> _Source material_:
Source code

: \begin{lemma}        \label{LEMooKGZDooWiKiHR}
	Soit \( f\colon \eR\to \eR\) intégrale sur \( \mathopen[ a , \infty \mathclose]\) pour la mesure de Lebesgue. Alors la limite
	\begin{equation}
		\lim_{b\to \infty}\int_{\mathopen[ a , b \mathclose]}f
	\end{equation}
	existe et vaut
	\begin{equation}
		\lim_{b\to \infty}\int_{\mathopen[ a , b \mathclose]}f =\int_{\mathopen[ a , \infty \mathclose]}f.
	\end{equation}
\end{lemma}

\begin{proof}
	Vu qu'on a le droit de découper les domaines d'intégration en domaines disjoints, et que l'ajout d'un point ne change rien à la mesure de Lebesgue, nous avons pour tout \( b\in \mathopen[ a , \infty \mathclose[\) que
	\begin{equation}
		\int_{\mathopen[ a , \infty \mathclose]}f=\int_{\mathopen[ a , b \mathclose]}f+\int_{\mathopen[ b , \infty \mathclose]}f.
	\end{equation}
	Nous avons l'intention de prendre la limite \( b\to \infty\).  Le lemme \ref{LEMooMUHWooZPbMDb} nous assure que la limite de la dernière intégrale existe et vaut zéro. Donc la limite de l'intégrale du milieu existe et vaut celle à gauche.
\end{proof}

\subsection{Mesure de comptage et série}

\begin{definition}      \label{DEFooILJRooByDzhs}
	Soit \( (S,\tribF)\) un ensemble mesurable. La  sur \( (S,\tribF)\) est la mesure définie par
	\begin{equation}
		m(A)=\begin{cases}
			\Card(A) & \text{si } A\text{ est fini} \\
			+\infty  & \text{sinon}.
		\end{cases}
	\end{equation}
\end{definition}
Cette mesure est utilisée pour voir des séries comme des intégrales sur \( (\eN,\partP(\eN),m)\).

> _Problem to solve_:
Reproduce the entries above in full, verbatim.

> _Response area_:
Source code

: \begin{lemma}        \label{LEMooKGZDooWiKiHR}
	Soit \( f\colon \eR\to \eR\) intégrale sur \( \mathopen[ a , \infty \mathclose]\) pour la mesure de Lebesgue. Alors la limite
	\begin{equation}
		\lim_{b\to \infty}\int_{\mathopen[ a , b \mathclose]}f
	\end{equation}
	existe et vaut
	\begin{equation}
		\lim_{b\to \infty}\int_{\mathopen[ a , b \mathclose]}f =\int_{\mathopen[ a , \infty \mathclose]}f.
	\end{equation}
\end{lemma}

\begin{proof}
	Vu qu'on a le droit de découper les domaines d'intégration en domaines disjoints, et que l'ajout d'un point ne change rien à la mesure de Lebesgue, nous avons pour tout \( b\in \mathopen[ a , \infty \mathclose[\) que
	\begin{equation}
		\int_{\mathopen[ a , \infty \mathclose]}f=\int_{\mathopen[ a , b \mathclose]}f+\int_{\mathopen[ b , \infty \mathclose]}f.
	\end{equation}
	Nous avons l'intention de prendre la limite \( b\to \infty\).  Le lemme \ref{LEMooMUHWooZPbMDb} nous assure que la limite de la dernière intégrale existe et vaut zéro. Donc la limite de l'intégrale du milieu existe et vaut celle à gauche.
\end{proof}

\subsection{Mesure de comptage et série}

\begin{definition}      \label{DEFooILJRooByDzhs}
	Soit \( (S,\tribF)\) un ensemble mesurable. La  sur \( (S,\tribF)\) est la mesure définie par
	\begin{equation}
		m(A)=\begin{cases}
			\Card(A) & \text{si } A\text{ est fini} \\
			+\infty  & \text{sinon}.
		\end{cases}
	\end{equation}
\end{definition}
Cette mesure est utilisée pour voir des séries comme des intégrales sur \( (\eN,\partP(\eN),m)\).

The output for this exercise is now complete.